Westar recommends rate increase
Topeka ? The state’s largest electric company must increase its annual rates by at least $84 million to continue recovering from financial problems associated with former CEO David Wittig’s tenure, utility officials told Kansas regulators Monday.
The proposal from Westar Energy Inc. would increase rates 9 percent for 352,000 customers in its northern region – including Lawrence – and about 6 percent for 303,000 customers in its southern region. Westar also wants permission to pass onto to its consumers each month rising costs for fuel, transmission and complying with environmental regulations.
The Kansas Corporation Commission, which regulates utilities, began three weeks of hearings on the proposal, and Jim Haines, who replaced Wittig as president and chief executive officer, was the first witness. The commission has until Dec. 28 to rule.
After Wittig resigned in December 2002, Westar abandoned a strategy that had been adopted in the mid-1990s of diversifying its businesses. Under KCC pressure, the company sold almost all its nonutility assets and cut its debt from $3.6 billion to $1.7 billion.
“The commission decision will be a referendum on Westar’s strategy,” company attorney Mike Lennen told the KCC. “The outcome of this case is crucial to whether Westar can make it as an electric-only utility.”

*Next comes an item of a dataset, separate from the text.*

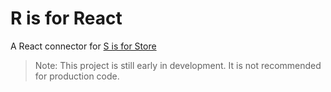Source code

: # R is for React

A React connector for [S is for Store](https://github.com/heathgr/s-is-for-store)

> Note: This project is still early in development.  It is not recommended for production code.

The three-member KCC ordered the review of Westar’s rates in 2003, when it approved a plan from the company to return to being only an electric utility.
Critics of Westar’s proposal contend the company’s proposed rate increases aren’t justified by actual business costs. Both the KCC’s staff and the Citizens’ Utility Ratepayer Board have proposed cutting Westar rates.
A key issue is the profit Westar can earn while having a monopoly over providing electric service in much of Kansas. The company has proposed 11.5 percent, while the KCC’s staff wants 9.6 percent, and the ratepayer board, only 8.75 percent.
“Their whole case is: ‘Never mind the details, just give us the money,’ ” said David Springe, chief attorney for the ratepayer board.
Westar’s request also would change how the company is regulated. Currently, if fuel and transmission costs rise, the company’s shareholders shoulder the burden until the KCC reviews Westar’s overall rates – a process taking up to seven months.
In Westar’s northern region, the average residential customer would pay $5.28 more a month, or about $63 annually. The region includes Atchison, Emporia, Lawrence, Leavenworth, Manhattan, Olathe, Salina, Topeka, Hutchinson and Parsons.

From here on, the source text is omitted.